Accessing secure HBase on HDP from IBM Analytics Engine powered by Apache Spark

Published in

IBM Data Science in Practice

7 min readDec 16, 2020

This blog is written in collaboration with Rachit Arora Software Architect at IBM Analytics Engine(Cloud Pak for Data) and IBM Watson Studio Spark Environments, Dharmesh Jain Senior Architect, IBM Analytics Engine and Deepashree Gandhi Lead Developer, IBM Analytics Engine

Introduction

HBase is a column-oriented non-relational database management system that runs on top of Hadoop Distributed File System (HDFS). HBase provides a fault-tolerant way of storing sparse data sets, which are common in many big data use cases. It is well suited for real-time data processing or random read/write access to large volumes of data.

Some of the use cases relevant to HBase are :

daily stock market data that needs to be queried from the user interface in real time
insurance claim data that varies in schema based on the analytics requirements of the insurance provider
customer communication data that has both dynamic schema requirements (based on communication type) and real time query requirements of communication features from the user interface.

This document provides step wise details of how to access HBase running on secure HDP from a Spark job that is running on IBM Cloudpak for Data.

Spark requires connectors to access HBase. The two most popular connectors in use are the Apache Spark HBase Connector (hbase-spark) and the Spark Hortonworks Connector (shc-core). While the high level steps in this document apply to both these connectors, the Spark job level details in this document refer to the SHC.
This document assumes a basic understanding of Kerberos based authentication.

Pre-requisites:
Product versions :
HDP 3.1.0.0
IBM Cloud Pak for Data 3.5
Apache Spark 2.4 (part of IBM Analytics Engine powered by Apache Spark)
Kerberos needs to be enabled on HDP
The keytab and principal details for the user that needs to access hbase are available. Typically this keytab is the hbase.headless.keytab.

This document assumes a basic understanding of submitting Spark jobs using IBM Analytics Engine powered by Apache Spark (hereafter referred to as IBM Analytics Engine). Please refer to the product documentation for more details on using IBM Analytics Engine

Overview

IBM Analytics Engine supports accessing secure services on HDP through delegation tokens.
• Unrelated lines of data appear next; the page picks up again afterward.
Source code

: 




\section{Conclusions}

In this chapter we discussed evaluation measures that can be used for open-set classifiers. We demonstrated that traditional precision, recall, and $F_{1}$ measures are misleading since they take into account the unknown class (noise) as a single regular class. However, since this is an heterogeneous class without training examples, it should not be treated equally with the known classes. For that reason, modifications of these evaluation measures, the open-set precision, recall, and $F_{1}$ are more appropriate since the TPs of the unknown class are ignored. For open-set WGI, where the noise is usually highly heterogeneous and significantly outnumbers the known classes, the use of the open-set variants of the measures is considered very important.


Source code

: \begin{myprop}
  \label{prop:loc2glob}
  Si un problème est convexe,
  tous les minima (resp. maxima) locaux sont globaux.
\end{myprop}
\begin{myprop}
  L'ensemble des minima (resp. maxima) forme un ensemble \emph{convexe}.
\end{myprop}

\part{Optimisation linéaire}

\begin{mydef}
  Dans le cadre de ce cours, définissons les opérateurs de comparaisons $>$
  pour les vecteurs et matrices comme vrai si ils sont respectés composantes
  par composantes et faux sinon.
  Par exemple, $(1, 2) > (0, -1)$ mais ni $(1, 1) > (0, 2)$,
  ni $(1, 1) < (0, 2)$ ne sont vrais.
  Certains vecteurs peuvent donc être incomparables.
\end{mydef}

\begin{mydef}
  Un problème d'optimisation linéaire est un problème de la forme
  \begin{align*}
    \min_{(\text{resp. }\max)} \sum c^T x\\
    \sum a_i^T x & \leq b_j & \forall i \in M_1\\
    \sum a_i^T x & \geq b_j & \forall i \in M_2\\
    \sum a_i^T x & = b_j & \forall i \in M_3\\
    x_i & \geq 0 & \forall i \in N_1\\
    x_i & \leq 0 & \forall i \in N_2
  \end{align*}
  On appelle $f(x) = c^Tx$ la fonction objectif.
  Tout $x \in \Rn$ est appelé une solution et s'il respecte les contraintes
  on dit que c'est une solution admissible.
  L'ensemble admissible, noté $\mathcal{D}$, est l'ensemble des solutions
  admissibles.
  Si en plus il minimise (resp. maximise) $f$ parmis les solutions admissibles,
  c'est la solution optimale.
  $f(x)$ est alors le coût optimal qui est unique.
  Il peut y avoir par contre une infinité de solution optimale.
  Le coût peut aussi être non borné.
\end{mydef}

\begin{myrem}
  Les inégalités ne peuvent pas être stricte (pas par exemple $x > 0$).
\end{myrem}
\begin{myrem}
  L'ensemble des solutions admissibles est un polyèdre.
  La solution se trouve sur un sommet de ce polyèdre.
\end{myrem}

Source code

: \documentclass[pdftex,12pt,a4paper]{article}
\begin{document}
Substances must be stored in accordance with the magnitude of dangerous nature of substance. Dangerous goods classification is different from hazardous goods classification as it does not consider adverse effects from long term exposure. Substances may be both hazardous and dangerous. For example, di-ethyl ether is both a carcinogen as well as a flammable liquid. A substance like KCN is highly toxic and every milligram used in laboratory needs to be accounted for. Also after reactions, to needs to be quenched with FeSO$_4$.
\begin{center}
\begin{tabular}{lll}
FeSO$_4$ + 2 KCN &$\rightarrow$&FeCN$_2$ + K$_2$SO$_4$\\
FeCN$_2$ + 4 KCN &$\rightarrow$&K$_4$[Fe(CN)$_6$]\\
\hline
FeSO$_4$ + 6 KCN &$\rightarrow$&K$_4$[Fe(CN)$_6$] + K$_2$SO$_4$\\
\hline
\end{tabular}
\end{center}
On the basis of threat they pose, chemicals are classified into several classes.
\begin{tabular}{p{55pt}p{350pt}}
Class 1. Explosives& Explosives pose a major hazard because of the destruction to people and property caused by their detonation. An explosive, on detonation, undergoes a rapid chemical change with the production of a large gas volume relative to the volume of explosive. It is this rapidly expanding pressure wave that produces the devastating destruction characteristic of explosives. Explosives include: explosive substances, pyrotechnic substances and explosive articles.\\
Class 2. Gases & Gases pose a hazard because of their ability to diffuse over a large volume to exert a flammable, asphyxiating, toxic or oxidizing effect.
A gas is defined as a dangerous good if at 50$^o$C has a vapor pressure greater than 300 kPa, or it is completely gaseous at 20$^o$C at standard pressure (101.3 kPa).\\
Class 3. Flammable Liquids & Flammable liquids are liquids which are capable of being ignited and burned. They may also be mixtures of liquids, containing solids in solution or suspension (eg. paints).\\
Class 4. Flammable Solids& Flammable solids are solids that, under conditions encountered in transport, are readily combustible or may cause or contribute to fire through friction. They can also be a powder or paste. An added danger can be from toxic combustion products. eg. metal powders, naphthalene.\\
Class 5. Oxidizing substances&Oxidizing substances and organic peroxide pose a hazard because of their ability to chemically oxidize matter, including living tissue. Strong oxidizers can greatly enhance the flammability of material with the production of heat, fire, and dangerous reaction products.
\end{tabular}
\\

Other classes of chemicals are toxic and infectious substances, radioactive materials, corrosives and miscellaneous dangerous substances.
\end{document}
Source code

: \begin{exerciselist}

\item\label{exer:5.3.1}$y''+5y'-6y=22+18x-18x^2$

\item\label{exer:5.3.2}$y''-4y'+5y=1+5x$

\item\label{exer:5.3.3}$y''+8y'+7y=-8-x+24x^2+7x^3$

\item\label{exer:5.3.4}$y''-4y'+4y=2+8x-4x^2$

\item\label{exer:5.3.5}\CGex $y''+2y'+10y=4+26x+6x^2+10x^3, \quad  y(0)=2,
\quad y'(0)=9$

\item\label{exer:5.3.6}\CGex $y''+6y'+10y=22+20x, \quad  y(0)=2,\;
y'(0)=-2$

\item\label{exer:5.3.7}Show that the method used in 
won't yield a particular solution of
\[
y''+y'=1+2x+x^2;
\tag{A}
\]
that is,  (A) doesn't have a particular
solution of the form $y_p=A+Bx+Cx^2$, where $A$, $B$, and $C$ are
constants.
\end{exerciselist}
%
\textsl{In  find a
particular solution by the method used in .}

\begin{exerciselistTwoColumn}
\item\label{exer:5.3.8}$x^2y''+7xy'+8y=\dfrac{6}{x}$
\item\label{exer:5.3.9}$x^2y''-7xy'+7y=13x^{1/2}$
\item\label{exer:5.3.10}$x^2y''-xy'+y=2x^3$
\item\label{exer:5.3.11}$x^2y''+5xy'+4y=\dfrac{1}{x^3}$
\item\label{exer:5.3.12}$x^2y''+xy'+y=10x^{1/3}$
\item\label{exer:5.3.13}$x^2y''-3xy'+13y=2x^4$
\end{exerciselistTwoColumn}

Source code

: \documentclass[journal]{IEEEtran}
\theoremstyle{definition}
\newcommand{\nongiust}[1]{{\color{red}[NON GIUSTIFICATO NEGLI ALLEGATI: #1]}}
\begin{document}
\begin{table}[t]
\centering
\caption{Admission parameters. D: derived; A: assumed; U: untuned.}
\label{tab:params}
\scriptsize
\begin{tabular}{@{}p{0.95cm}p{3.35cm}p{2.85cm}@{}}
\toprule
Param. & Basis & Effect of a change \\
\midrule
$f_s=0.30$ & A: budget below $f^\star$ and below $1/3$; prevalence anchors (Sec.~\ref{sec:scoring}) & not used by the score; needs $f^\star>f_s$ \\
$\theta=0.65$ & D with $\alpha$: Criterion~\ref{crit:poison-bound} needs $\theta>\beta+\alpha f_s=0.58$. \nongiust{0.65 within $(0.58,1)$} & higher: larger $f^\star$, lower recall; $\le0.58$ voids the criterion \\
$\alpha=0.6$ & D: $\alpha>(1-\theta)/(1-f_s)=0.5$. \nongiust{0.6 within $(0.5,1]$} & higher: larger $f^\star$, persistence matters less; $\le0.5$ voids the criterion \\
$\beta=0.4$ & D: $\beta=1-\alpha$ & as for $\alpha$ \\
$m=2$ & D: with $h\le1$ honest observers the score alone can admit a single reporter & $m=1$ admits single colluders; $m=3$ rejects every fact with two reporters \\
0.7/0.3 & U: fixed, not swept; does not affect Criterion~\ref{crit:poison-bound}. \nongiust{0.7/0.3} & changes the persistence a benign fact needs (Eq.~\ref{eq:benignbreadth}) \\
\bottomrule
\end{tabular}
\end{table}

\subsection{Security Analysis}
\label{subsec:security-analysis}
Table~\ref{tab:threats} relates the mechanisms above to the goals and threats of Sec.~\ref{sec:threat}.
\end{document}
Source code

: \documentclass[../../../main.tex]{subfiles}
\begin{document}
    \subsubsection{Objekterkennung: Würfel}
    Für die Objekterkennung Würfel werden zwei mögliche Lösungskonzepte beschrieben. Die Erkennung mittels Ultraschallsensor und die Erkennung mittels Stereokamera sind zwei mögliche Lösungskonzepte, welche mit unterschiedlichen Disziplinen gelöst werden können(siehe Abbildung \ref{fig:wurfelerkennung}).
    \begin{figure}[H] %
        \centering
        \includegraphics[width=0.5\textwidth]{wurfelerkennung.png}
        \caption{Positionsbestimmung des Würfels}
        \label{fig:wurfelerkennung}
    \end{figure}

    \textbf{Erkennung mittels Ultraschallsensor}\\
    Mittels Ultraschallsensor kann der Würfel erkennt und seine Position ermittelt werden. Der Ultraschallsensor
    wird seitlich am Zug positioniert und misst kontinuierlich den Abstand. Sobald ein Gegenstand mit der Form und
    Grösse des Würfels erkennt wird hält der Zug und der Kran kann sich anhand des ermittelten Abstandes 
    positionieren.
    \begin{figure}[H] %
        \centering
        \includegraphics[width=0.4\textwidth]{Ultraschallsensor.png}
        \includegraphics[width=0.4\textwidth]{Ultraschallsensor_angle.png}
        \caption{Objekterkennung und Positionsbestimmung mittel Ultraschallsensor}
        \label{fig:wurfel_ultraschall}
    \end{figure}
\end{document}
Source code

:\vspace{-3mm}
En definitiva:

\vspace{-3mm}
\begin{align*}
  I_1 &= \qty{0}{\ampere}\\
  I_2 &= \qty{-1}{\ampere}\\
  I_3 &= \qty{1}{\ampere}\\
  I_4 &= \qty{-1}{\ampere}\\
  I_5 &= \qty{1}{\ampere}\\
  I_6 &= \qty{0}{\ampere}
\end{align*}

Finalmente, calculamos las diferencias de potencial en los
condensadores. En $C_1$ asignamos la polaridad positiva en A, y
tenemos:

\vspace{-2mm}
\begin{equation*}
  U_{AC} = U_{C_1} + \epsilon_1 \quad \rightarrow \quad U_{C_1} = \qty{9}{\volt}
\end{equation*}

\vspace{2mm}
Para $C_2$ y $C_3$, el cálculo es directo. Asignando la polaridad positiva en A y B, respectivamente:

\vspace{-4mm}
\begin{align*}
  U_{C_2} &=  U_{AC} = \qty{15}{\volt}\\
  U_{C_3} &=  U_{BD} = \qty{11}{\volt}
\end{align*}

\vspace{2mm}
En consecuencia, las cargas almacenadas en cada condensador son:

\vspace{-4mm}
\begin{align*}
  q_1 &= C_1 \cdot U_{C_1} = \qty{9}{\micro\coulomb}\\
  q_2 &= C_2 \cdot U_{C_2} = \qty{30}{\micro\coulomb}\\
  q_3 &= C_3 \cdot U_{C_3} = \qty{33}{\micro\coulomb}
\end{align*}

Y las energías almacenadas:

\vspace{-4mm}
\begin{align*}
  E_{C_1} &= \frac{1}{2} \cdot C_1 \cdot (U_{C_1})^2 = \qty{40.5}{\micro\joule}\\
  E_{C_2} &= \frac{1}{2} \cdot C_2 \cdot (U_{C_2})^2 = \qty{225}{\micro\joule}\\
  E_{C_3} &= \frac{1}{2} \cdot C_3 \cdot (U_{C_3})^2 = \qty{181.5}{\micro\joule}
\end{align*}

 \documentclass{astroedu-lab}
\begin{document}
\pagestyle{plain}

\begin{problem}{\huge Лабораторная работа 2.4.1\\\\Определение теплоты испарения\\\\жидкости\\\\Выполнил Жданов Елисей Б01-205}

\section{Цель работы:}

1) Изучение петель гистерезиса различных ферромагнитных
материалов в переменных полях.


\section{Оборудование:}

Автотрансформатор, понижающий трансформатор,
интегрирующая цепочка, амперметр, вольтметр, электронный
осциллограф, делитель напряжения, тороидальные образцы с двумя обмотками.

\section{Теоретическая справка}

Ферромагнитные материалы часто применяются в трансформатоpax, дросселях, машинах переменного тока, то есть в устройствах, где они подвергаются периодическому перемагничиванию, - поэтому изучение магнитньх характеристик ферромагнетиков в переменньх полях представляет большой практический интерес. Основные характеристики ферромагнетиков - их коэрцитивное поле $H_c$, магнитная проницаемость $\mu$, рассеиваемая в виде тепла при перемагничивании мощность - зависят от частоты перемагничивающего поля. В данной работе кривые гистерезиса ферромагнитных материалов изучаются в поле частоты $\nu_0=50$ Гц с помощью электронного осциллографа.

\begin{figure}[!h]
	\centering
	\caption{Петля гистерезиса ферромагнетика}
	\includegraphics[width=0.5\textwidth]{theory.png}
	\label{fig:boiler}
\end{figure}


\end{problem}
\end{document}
Delegation tokens complement Kerberos by providing a way to pass (delegate) client credentials to the various nodes/services involved in running a job , without every involved service having to access a centralized Kerberos server (KDC) for authentication.

The following figure shows the high level architecture of the various components involved in the integration of IBM Analytics Engine with Hadoop.

IBM Analytics Engine and Secure Hadoop — Architectural view

As seen in the figure the Spark job runs on a cluster on IBM Cloudpak for Data and accesses a secure Hadoop to access data from HDFS, Hive or HBase. The focus of this document is limited to the integration with HBase.

In order to access the secure HBase, a delegation token has to be obtained using a keytab and principal that has access to HBase. This is done outside the scope of the Spark job. The token is then passed to the Spark job through the job submission payload. Thereafter all the communications between the job and the Hadoop components happen using the delegation token without having to use a keytab. HBase works closely with Zookeeper to manage the RegionServers. This handled internally. No specific action has to be taken for Zookeeper authentication, from a delegation token perspective.

The high level steps involved in accessing secure HBase from IBM Analytics Engine are as follows :
1. Obtain the HBase delegation token from the HBase server using the keytab and principal of the hbase user (or any other user that has been configured to access to HBase).

2. Encode the obtained token (base64)

3. Create the Spark job (providing the necessary Hbase configurations)

4. Prepare the job payload and submit the Spark job.

The rest of the document explains the above steps in detail.

Steps:

1. Obtain the HBase Delegation Token :
The HBase token has to be obtained from the HBase server using the TokenUtil API. This requires using the keytab and principal of the user that has access to HBase. The following sections break down the task of obtaining the token.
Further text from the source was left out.